§ Extracted data:
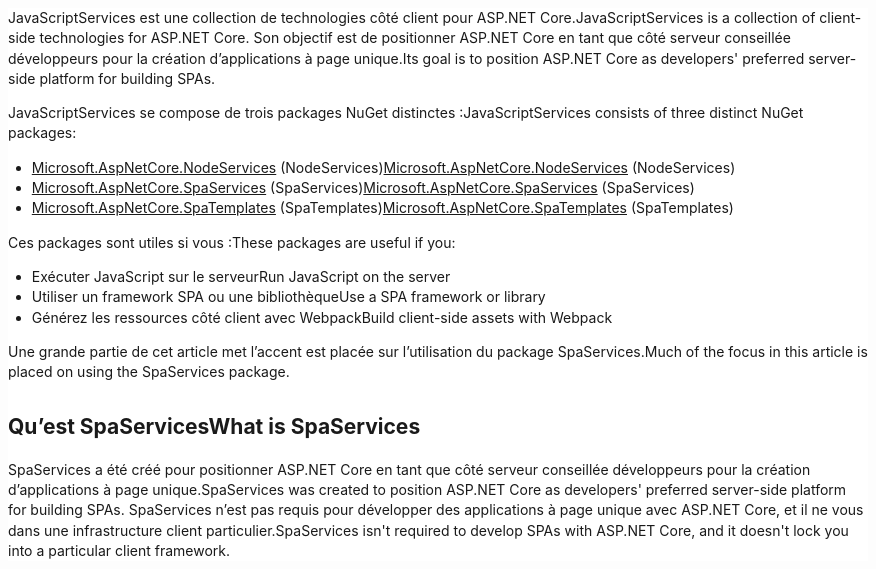 <span data-ttu-id="fd5b5-110">JavaScriptServices est une collection de technologies côté client pour ASP.NET Core.</span><span class="sxs-lookup"><span data-stu-id="fd5b5-110">JavaScriptServices is a collection of client-side technologies for ASP.NET Core.</span></span> <span data-ttu-id="fd5b5-111">Son objectif est de positionner ASP.NET Core en tant que côté serveur conseillée développeurs pour la création d’applications à page unique.</span><span class="sxs-lookup"><span data-stu-id="fd5b5-111">Its goal is to position ASP.NET Core as developers' preferred server-side platform for building SPAs.</span></span>

<span data-ttu-id="fd5b5-112">JavaScriptServices se compose de trois packages NuGet distinctes :</span><span class="sxs-lookup"><span data-stu-id="fd5b5-112">JavaScriptServices consists of three distinct NuGet packages:</span></span>

* <span data-ttu-id="fd5b5-113">[Microsoft.AspNetCore.NodeServices](https://www.nuget.org/packages/Microsoft.AspNetCore.NodeServices/) (NodeServices)</span><span class="sxs-lookup"><span data-stu-id="fd5b5-113">[Microsoft.AspNetCore.NodeServices](https://www.nuget.org/packages/Microsoft.AspNetCore.NodeServices/) (NodeServices)</span></span>
* <span data-ttu-id="fd5b5-114">[Microsoft.AspNetCore.SpaServices](https://www.nuget.org/packages/Microsoft.AspNetCore.SpaServices/) (SpaServices)</span><span class="sxs-lookup"><span data-stu-id="fd5b5-114">[Microsoft.AspNetCore.SpaServices](https://www.nuget.org/packages/Microsoft.AspNetCore.SpaServices/) (SpaServices)</span></span>
* <span data-ttu-id="fd5b5-115">[Microsoft.AspNetCore.SpaTemplates](https://www.nuget.org/packages/Microsoft.AspNetCore.SpaTemplates/) (SpaTemplates)</span><span class="sxs-lookup"><span data-stu-id="fd5b5-115">[Microsoft.AspNetCore.SpaTemplates](https://www.nuget.org/packages/Microsoft.AspNetCore.SpaTemplates/) (SpaTemplates)</span></span>

<span data-ttu-id="fd5b5-116">Ces packages sont utiles si vous :</span><span class="sxs-lookup"><span data-stu-id="fd5b5-116">These packages are useful if you:</span></span>

* <span data-ttu-id="fd5b5-117">Exécuter JavaScript sur le serveur</span><span class="sxs-lookup"><span data-stu-id="fd5b5-117">Run JavaScript on the server</span></span>
* <span data-ttu-id="fd5b5-118">Utiliser un framework SPA ou une bibliothèque</span><span class="sxs-lookup"><span data-stu-id="fd5b5-118">Use a SPA framework or library</span></span>
* <span data-ttu-id="fd5b5-119">Générez les ressources côté client avec Webpack</span><span class="sxs-lookup"><span data-stu-id="fd5b5-119">Build client-side assets with Webpack</span></span>

<span data-ttu-id="fd5b5-120">Une grande partie de cet article met l’accent est placée sur l’utilisation du package SpaServices.</span><span class="sxs-lookup"><span data-stu-id="fd5b5-120">Much of the focus in this article is placed on using the SpaServices package.</span></span>

<a name="what-is-spa-services"></a>

## <a name="what-is-spaservices"></a><span data-ttu-id="fd5b5-121">Qu’est SpaServices</span><span class="sxs-lookup"><span data-stu-id="fd5b5-121">What is SpaServices</span></span>

<span data-ttu-id="fd5b5-122">SpaServices a été créé pour positionner ASP.NET Core en tant que côté serveur conseillée développeurs pour la création d’applications à page unique.</span><span class="sxs-lookup"><span data-stu-id="fd5b5-122">SpaServices was created to position ASP.NET Core as developers' preferred server-side platform for building SPAs.</span></span> <span data-ttu-id="fd5b5-123">SpaServices n’est pas requis pour développer des applications à page unique avec ASP.NET Core, et il ne vous dans une infrastructure client particulier.</span><span class="sxs-lookup"><span data-stu-id="fd5b5-123">SpaServices isn't required to develop SPAs with ASP.NET Core, and it doesn't lock you into a particular client framework.</span></span>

§ Problem to solve:
Go through the data above and find the lines with the word "name". Copy each of those lines.

§ Worked solution:
<a name="what-is-spa-services"></a>
## <a name="what-is-spaservices"></a><span data-ttu-id="fd5b5-121">Qu’est SpaServices</span><span class="sxs-lookup"><span data-stu-id="fd5b5-121">What is SpaServices</span></span>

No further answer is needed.